Когда наконец Оберон заснул по-настоящему, он увидел сон не о Ветхозаветной Ферме, а о раннем детстве, Эджвуде и Лайлак.
Глава третья
Та мысль, та прелесть, та черта, то чудо, Которые не воплотить в словах.
Дом, где рос Оберон, отличался от того, где выросла его мать. Когда он перешел в руки Смоки и Дейли Элис, естественных управителей хозяйства, включавшего в себя их детей и родителей Элис, вожжи оказались несколько ослаблены. В отличие от своей матери, Дейли Элис любила кошек, и, пока взрослел Оберон, их поголовье в доме росло в геометрической прогрессии. Они собирались группами у каминов, их шерсть летала в воздухе и вечно покрывала мебель и ковры сухим подобием изморози; их невозмутимые бесовские мордочки глядели на Оберона из самых неожиданных мест. Одна была тигрового рисунка, с полосками на лбу подобие насупленных бровей, две или три — черных, одна, белая с черными пятнами как простых, так и сложных очертаний, напоминала полинявшую шахматную доску. Холодными ночами Оберон пробуждался от тесноты и, путаясь в одеялах, отодвигал в сторону двух-трех свернувшихся в плотный клубок кошек, которые блаженствовали в его постели.

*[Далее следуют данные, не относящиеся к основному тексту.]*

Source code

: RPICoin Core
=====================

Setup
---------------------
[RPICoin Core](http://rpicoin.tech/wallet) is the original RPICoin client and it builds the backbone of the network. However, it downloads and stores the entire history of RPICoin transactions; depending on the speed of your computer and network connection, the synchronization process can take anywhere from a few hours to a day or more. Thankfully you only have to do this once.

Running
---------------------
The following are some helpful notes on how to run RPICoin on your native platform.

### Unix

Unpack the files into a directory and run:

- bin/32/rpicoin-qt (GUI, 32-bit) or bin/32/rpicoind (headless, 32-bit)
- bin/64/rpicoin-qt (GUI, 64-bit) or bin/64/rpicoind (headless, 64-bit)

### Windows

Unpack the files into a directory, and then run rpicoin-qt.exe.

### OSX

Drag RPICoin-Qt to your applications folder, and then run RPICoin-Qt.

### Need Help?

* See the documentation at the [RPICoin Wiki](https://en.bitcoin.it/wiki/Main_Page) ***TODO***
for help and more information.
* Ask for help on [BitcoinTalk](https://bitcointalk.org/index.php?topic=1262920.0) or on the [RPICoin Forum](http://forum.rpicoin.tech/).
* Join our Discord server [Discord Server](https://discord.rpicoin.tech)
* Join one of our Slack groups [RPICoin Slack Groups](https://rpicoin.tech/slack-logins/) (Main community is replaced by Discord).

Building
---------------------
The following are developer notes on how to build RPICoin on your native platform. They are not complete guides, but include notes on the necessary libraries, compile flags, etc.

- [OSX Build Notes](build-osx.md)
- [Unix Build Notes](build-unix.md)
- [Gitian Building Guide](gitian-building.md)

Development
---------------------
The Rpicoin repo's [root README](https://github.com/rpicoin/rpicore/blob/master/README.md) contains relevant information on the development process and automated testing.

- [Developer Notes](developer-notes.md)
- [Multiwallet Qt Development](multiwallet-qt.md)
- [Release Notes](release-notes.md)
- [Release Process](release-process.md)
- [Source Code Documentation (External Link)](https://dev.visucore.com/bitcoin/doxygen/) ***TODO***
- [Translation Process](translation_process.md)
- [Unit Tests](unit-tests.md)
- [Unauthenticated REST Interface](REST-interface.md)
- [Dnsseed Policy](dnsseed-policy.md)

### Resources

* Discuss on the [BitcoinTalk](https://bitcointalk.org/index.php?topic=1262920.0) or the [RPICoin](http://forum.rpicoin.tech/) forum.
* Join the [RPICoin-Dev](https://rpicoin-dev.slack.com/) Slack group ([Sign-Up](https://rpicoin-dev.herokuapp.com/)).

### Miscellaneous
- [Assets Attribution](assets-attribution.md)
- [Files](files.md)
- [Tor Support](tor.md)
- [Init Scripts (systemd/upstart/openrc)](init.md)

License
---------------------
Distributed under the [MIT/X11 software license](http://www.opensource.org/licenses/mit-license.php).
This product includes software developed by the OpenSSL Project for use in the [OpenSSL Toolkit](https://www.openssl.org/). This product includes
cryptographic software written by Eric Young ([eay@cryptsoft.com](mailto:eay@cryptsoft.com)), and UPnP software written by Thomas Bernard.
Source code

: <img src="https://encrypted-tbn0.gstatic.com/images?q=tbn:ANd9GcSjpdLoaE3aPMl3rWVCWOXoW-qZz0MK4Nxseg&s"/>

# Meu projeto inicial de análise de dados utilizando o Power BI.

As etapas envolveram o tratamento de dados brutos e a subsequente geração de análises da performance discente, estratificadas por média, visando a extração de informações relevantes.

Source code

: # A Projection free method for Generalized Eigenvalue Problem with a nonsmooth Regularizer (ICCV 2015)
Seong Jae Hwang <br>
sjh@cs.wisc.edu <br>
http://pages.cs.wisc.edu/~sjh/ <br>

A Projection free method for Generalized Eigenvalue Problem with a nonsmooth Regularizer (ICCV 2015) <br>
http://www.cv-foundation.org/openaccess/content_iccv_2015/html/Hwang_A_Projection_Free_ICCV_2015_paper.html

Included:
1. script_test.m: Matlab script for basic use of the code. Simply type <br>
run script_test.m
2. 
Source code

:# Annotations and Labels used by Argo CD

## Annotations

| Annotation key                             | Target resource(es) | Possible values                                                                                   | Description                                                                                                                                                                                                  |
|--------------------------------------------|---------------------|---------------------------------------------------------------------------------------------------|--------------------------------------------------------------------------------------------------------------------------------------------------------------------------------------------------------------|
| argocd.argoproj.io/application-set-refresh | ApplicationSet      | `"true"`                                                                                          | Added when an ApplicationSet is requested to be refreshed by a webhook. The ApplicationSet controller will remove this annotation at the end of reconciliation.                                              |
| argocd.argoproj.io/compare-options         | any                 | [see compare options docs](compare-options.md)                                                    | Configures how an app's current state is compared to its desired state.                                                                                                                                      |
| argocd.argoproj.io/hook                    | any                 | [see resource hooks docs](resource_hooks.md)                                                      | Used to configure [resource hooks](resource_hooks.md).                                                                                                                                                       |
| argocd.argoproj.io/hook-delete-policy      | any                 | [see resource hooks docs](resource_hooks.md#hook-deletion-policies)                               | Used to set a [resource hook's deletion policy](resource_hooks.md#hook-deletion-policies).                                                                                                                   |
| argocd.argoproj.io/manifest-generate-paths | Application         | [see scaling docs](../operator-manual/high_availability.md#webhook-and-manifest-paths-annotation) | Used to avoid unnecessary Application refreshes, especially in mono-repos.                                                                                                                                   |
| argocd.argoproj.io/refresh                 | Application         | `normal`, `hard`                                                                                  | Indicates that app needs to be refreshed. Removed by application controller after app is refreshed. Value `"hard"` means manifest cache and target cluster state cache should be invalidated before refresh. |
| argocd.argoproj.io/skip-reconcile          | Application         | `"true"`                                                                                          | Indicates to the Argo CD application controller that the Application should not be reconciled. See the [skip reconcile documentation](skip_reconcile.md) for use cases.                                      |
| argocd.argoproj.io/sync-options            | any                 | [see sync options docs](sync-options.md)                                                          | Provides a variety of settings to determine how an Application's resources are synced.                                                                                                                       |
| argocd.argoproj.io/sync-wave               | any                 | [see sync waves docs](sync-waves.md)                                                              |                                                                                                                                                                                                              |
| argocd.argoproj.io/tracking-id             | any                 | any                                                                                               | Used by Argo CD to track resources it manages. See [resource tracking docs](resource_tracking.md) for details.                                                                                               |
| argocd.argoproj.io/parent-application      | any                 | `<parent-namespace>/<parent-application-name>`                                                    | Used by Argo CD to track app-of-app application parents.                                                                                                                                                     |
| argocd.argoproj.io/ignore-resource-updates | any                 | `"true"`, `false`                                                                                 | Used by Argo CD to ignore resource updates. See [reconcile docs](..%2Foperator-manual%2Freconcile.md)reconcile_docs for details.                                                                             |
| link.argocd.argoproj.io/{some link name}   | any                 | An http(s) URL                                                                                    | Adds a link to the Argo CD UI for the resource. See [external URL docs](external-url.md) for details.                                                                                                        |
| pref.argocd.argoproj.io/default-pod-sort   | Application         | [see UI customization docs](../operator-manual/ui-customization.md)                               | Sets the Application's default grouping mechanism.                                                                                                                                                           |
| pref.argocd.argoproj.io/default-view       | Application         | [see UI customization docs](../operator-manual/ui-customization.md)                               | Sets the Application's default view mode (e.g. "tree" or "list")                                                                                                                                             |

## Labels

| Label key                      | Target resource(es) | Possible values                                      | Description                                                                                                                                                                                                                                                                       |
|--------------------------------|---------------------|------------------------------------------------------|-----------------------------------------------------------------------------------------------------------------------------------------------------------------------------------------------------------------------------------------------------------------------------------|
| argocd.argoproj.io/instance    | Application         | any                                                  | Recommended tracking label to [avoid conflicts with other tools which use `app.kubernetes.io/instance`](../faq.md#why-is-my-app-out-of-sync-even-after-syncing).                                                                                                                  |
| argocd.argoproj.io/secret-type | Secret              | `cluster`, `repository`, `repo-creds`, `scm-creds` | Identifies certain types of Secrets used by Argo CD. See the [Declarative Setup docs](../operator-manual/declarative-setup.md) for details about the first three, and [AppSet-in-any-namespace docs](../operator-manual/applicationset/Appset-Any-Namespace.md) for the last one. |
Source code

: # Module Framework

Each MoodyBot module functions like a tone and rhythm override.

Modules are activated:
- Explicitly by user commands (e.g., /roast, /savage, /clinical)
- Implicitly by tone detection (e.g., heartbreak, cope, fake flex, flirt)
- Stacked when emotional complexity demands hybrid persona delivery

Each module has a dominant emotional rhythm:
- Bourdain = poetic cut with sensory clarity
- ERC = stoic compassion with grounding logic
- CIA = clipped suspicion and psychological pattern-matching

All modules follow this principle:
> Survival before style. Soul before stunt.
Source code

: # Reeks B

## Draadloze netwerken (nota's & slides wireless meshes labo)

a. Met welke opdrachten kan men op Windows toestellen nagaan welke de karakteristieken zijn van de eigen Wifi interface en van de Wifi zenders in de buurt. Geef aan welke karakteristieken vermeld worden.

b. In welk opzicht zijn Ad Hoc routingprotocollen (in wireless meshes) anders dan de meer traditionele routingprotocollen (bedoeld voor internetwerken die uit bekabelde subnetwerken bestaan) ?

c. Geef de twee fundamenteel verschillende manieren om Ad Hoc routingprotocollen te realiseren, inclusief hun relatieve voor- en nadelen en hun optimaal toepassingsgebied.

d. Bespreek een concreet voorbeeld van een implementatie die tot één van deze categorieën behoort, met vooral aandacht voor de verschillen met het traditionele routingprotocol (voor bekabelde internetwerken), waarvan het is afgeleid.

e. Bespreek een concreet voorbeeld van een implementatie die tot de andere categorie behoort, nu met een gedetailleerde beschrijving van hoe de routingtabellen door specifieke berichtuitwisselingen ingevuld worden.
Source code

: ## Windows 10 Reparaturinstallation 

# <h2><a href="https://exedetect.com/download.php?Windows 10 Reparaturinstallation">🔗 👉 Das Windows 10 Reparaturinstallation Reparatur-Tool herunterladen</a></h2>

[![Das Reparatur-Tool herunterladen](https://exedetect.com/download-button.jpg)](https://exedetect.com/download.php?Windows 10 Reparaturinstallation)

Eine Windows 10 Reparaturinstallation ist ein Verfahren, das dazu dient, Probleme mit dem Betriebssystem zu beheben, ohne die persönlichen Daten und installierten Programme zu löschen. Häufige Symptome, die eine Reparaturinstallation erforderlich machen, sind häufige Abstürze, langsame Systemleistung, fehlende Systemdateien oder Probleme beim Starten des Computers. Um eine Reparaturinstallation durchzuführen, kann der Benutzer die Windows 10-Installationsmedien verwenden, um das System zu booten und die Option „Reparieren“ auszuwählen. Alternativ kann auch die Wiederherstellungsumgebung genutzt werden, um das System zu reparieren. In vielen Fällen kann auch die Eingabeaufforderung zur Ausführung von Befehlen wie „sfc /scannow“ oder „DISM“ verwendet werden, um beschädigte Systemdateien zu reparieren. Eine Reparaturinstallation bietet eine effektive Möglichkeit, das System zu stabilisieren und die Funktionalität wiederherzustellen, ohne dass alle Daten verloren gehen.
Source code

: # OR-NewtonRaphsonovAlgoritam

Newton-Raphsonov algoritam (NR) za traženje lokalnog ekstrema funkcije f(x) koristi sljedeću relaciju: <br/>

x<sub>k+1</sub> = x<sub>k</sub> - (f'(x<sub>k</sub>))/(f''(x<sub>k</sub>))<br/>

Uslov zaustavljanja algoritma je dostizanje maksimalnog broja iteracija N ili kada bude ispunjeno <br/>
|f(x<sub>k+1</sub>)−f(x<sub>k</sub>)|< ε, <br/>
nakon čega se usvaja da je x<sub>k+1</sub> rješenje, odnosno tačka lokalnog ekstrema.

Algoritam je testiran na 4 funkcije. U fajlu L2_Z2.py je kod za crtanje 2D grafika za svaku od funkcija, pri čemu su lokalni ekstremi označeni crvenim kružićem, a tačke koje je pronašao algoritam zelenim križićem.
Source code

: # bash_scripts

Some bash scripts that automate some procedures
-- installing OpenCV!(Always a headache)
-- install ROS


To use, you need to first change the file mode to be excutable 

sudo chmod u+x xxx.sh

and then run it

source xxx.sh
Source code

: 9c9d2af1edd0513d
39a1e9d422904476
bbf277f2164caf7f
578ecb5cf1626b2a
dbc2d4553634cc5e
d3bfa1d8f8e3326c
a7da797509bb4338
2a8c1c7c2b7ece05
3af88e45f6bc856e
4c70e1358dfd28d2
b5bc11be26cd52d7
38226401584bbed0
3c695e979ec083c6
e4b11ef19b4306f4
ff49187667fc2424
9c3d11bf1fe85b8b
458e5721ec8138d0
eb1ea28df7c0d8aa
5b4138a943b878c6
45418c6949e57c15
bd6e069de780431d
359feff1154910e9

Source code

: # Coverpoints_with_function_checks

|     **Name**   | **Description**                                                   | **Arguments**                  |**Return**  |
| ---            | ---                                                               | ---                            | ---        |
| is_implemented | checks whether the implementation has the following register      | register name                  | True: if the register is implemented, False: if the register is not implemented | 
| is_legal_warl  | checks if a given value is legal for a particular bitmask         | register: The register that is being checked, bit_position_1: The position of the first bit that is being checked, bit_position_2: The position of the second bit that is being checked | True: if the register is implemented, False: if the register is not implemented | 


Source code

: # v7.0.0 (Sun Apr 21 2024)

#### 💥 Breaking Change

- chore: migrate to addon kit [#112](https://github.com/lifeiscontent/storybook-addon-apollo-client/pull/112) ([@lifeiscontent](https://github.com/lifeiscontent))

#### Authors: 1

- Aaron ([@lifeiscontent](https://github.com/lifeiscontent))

Кроме кошек, в доме жил песик Спарк. Он был потомком длинной линии собак, которых (так утверждал Смоки) можно было принять за внебрачных отпрысков Бастера Китона: благодаря светлым пятнам над глазами его длинноносая морда носила выражение легкого упрека и крайней настороженности. Будучи уже древним старцем, Спарк оплодотворил свою родственницу, которая гостила в доме, и породил трех безымянных собак и еще одного Спарка. Обеспечив таким образом продолжение рода, он на весь остаток жизни свернулся в любимом кресле доктора у очага.
Но не только животные (Док выражался на этот счет достаточно ясно, ни словом не упоминая о своей нелюбви к домашним питомцам) были виной тому, что Док и Мам оказались отодвинуты в сторону. Ни достоинства, ни формального положения они не лишились, однако их как бы уносили в прошлое стремительные волны игрушек, крошек от печенья, птичьих гнезд, пеленок, лейкопластырей и двухъярусных кроватей. Мам, с тех пор как ее дочь тоже стала матерью, получила прозвище Мам Дринкуотер, или Мам Ди, или Мамди, и не могла отделаться от мысли, что ее, после долгих лет безупречной работы в парадных помещениях, пинком отправили в верхний этаж. И как-то за эти годы многие часы в доме начали звонить не вовремя, хотя Док (обычно в сопровождении одного-двух детишек, жавшихся к его ногам) систематически их регулировал и чинил.